Work item:
What you return must be the lines of the data that hold the word "fixed".

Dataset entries
============

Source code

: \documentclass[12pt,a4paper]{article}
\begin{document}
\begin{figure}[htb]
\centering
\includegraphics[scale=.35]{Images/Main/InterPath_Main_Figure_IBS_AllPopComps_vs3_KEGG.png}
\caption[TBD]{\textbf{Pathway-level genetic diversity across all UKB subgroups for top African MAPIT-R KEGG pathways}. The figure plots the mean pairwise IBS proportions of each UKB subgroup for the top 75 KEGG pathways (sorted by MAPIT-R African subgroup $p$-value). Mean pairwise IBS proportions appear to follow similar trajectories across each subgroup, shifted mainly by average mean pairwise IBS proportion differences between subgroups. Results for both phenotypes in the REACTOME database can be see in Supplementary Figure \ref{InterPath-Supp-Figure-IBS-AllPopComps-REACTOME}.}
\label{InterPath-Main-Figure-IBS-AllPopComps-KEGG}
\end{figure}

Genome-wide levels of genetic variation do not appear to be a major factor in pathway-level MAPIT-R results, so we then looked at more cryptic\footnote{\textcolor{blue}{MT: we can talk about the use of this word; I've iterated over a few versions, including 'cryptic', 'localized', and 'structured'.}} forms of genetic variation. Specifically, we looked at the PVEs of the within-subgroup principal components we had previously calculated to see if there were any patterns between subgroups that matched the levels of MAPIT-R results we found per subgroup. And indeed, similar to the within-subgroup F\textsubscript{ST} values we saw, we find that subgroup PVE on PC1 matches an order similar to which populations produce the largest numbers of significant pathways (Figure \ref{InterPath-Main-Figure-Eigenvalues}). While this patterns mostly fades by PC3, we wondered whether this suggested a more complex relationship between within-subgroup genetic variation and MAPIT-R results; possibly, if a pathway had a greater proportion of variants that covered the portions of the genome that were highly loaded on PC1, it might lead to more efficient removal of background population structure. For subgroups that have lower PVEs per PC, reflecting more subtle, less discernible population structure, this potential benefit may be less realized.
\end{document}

============

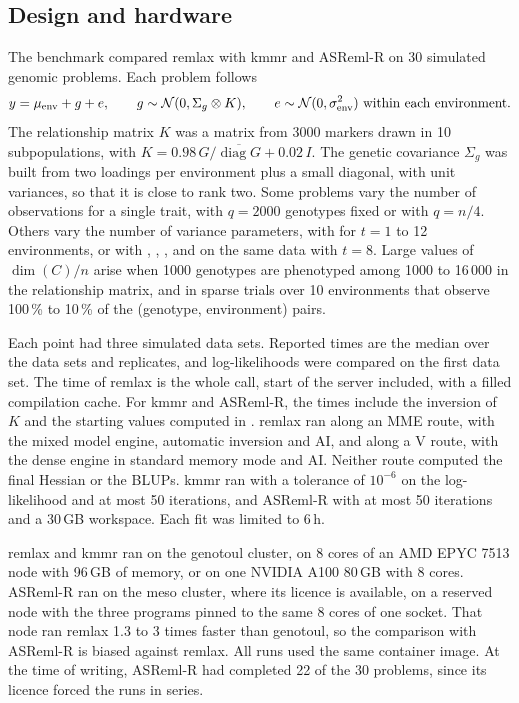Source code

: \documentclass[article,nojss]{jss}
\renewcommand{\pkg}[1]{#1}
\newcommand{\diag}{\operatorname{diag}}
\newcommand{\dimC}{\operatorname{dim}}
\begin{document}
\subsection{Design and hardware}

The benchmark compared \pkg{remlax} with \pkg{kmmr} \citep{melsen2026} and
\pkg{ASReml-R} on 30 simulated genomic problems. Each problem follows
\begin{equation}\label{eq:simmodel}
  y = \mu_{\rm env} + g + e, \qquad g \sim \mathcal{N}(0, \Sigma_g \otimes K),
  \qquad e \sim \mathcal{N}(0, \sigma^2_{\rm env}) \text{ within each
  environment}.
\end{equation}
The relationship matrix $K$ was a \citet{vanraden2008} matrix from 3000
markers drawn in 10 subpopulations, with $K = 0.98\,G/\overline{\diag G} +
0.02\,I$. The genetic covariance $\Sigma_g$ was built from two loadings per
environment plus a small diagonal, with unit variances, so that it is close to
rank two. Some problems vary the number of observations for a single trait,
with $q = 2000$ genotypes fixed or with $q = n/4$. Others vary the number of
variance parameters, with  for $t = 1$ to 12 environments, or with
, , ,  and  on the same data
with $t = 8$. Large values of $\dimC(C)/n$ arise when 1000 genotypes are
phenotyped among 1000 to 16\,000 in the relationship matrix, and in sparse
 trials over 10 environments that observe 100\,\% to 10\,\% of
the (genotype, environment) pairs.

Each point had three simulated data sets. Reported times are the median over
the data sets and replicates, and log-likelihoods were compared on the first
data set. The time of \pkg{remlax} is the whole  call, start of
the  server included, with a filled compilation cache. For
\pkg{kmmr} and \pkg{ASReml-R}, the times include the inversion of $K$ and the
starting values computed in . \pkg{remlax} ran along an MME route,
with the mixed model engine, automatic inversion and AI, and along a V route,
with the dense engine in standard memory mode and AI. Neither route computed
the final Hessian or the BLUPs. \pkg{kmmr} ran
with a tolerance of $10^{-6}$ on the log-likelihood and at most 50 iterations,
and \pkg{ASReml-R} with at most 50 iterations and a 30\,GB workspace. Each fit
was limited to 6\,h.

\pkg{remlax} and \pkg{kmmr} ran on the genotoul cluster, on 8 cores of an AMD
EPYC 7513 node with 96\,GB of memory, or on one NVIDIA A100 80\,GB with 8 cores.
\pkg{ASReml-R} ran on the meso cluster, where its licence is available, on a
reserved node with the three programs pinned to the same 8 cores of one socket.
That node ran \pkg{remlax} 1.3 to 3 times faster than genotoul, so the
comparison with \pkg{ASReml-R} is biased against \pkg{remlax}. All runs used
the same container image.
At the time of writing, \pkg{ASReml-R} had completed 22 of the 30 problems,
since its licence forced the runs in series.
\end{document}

============

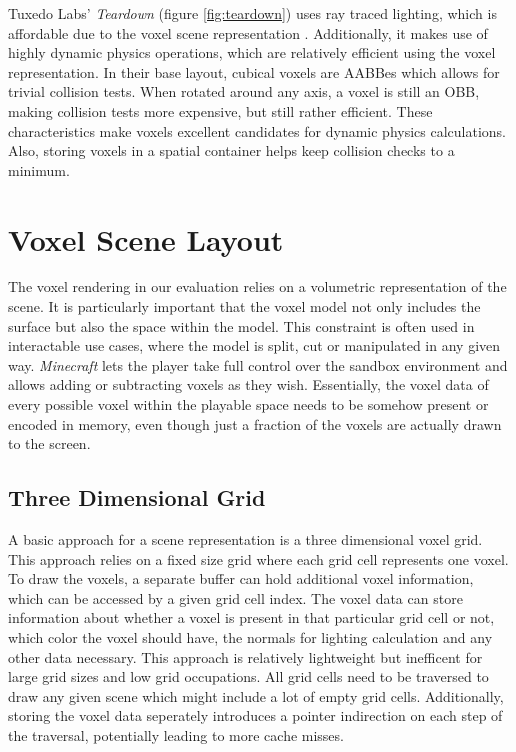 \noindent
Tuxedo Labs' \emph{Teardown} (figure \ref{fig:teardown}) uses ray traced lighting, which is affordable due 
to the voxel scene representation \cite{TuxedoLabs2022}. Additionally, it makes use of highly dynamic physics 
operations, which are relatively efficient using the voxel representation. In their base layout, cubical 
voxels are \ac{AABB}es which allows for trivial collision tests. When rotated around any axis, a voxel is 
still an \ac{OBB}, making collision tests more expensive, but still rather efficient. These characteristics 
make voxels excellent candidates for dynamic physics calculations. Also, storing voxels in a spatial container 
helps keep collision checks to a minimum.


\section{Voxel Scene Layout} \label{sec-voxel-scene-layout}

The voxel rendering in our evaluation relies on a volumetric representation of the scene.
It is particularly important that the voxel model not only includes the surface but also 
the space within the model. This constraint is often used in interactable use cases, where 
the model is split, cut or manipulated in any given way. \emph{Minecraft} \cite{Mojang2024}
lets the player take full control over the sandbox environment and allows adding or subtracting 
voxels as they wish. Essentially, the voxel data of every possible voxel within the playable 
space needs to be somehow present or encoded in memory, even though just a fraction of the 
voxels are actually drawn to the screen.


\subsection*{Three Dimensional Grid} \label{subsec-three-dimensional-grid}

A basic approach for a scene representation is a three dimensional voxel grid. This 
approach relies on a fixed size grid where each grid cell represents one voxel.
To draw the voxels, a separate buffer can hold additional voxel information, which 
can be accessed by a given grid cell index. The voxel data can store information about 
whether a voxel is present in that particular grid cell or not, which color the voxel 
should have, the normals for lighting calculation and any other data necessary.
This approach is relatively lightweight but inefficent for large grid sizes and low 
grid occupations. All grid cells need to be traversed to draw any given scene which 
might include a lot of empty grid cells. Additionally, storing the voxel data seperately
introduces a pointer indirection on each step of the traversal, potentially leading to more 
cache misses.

============

Final answer:
with $q = 2000$ genotypes fixed or with $q = n/4$. Others vary the number of
approach relies on a fixed size grid where each grid cell represents one voxel.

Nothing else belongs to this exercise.